I have an idle Linux centOS system and yet kswapd is using 100% cpu.
All I have running is a single bash session with top running.... I have 32G RAM and yet kswapd is constantly using 100% cpu for over 4 hours.
I have an idle Linux centOS system and yet kswapd is using 100% cpu.
All I have running is a single bash session with top running.... I have 32G RAM and yet kswapd is constantly using 100% cpu for over 4 hours.
AFAICS this is neither related to free RAM nor SWAP. We have the same problem here which sometimes hits production machines and there is plenty of RAM free, quite often more than 700 MB with no dirty buffers to sync and 0 bytes SWAP used. It definitively looks like a severe Kernel BUG due to some unknown race condition.
Currently we run CentOS Kernel 2.6.18-194.el5 and will try to replace it by some newer kernel, because we think, this might help.
Update:
RedHat had confirmed that it is a kernel issue for 2.6.18-194.el5
Solutions:
Minimum: kernel-2.6.18-194.32.1.el5 contains the immediate bugfix Better: kernel-2.6.18-238.el5 contains additional kswapd-related bugfixes Best: kernel-2.6.18-348.4.1.el5 latest kernel which runs with RHEL 5.5 without change
In the meanwhile there is a script, which is able to detect the 100% CPU situation quite well. It is called by our monitoring each minute to inform us about the situation. If the situation stays for too long, affected machines would lock up completely due to more and more unkillable processes using 100% CPU, until the machine becomes completely unmanageable.
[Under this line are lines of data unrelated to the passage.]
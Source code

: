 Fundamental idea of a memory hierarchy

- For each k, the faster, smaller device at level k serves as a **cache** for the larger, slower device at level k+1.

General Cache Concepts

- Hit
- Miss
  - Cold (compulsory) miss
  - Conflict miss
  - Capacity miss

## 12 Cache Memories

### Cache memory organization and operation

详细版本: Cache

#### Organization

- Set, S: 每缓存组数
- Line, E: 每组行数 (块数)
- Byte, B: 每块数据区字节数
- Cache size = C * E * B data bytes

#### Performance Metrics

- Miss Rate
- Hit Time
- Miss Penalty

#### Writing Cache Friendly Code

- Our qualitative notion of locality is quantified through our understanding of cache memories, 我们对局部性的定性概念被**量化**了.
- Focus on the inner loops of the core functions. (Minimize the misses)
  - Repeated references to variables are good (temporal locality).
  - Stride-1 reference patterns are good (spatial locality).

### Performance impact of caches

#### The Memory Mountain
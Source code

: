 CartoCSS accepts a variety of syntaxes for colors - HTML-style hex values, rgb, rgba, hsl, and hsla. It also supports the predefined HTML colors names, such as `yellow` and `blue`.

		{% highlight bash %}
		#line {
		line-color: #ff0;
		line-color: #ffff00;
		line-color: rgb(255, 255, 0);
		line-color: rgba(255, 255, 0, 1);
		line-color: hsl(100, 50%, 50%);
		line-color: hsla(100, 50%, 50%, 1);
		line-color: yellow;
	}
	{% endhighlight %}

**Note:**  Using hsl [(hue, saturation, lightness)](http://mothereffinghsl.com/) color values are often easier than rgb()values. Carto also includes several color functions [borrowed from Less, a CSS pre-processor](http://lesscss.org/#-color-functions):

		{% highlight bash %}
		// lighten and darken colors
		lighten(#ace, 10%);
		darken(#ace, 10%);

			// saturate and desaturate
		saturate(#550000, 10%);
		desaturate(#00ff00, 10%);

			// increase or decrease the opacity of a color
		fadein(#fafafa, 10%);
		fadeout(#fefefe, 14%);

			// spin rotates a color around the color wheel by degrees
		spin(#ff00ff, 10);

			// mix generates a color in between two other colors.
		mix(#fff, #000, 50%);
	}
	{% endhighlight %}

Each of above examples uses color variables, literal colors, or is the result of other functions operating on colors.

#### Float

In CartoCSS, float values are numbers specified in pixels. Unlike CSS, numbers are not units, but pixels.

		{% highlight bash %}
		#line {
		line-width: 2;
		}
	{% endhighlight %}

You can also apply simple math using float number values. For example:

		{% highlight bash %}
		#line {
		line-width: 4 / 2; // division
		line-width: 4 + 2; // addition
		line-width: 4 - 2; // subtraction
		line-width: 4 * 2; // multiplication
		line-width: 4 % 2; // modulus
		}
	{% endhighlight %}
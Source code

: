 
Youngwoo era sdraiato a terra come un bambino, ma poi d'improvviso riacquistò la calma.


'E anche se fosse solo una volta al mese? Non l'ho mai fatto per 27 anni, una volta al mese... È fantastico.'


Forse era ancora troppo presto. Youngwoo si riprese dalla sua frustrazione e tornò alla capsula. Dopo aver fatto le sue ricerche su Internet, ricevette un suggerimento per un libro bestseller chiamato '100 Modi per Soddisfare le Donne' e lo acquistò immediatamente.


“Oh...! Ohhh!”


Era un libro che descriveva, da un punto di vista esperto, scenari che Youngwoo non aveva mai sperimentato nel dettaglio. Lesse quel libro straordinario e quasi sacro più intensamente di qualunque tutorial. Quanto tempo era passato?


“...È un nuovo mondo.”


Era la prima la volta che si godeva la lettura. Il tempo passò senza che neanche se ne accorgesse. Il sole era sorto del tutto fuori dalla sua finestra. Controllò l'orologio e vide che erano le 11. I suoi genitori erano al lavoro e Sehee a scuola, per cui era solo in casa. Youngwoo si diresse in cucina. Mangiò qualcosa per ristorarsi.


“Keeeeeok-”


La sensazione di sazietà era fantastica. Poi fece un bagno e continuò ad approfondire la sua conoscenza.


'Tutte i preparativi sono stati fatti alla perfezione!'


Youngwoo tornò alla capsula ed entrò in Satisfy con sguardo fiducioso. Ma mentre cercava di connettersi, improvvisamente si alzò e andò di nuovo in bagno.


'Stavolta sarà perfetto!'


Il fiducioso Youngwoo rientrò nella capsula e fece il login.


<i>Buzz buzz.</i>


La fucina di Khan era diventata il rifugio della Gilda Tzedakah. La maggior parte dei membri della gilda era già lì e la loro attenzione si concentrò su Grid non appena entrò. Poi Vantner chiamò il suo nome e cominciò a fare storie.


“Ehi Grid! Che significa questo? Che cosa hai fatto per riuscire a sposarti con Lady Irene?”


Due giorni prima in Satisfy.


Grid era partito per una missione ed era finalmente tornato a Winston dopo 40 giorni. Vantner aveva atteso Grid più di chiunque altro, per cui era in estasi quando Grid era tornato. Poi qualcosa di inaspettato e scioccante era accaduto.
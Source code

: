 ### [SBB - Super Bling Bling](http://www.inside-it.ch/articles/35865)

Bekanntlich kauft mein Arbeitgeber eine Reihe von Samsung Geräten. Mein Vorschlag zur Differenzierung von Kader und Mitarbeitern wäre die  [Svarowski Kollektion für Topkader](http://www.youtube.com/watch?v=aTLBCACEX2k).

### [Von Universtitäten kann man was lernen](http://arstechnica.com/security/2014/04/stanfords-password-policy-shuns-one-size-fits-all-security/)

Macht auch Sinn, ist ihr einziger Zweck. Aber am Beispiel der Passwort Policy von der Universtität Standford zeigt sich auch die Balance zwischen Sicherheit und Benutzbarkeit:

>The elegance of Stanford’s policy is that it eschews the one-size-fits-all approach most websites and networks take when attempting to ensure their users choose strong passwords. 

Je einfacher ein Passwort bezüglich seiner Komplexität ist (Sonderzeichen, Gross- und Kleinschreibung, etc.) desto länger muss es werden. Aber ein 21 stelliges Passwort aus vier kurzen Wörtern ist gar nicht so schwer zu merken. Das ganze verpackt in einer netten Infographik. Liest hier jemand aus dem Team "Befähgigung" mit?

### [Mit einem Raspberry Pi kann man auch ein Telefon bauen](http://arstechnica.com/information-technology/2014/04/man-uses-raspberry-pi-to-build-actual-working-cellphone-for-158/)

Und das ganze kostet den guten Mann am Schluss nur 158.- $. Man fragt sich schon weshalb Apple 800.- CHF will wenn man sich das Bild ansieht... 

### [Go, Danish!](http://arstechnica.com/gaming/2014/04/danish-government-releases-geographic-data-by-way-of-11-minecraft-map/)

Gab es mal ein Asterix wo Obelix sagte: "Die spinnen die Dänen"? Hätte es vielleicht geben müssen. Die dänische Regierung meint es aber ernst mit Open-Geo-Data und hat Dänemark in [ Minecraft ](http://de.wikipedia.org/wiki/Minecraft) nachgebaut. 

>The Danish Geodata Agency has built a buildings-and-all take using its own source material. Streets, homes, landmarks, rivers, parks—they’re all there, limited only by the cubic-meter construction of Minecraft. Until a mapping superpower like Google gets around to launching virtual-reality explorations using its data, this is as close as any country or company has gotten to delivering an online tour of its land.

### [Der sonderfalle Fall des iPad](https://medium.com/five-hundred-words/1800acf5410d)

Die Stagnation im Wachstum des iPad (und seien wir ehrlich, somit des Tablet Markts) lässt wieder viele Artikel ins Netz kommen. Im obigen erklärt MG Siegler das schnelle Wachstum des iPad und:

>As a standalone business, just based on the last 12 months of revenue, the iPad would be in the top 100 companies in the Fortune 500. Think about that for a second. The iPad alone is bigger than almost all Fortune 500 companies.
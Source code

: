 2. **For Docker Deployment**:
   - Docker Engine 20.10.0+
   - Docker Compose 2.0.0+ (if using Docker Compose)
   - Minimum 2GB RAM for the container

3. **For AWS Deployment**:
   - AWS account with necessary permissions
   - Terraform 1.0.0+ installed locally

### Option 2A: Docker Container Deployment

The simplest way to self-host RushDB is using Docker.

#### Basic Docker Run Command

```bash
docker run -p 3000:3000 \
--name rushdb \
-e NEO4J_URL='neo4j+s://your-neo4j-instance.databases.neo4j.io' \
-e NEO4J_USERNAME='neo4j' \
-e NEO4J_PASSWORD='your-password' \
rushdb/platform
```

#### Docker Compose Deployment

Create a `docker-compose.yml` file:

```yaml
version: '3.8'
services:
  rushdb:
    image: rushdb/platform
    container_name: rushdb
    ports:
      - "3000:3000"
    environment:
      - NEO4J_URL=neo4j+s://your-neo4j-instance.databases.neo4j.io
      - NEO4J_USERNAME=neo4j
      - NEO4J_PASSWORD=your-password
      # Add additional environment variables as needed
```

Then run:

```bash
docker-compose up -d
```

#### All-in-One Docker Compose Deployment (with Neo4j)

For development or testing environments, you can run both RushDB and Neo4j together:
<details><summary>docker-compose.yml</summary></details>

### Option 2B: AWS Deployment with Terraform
Currently the only way known to solve the problem is to manually hard reboot the affected machine. /sbin/reboot
fails, because the machine hangs on shutdown quite too often.
To hard-reboot a machine from any root shell commandline without direct access to Console do:
echo 10 > /proc/sys/kernel/panic
echo 1 > /proc/sys/kernel/sysrq
echo s > /proc/sysrq-trigger
sleep 5
echo s > /proc/sysrq-trigger
sleep 1
echo b > /proc/sysrq-trigger
Keep in mind, do this after quiescing the machine, such that there is no more process writing to the disks. This shall prevent that fsck
runs in severe trouble after reboot.
Sorry, no real solution, but HTH. And keep in mind, perhaps there might be other things which cause a 100% CPU situation on kswapd than described here. So automating a reboot in this case perhaps is a bad idea.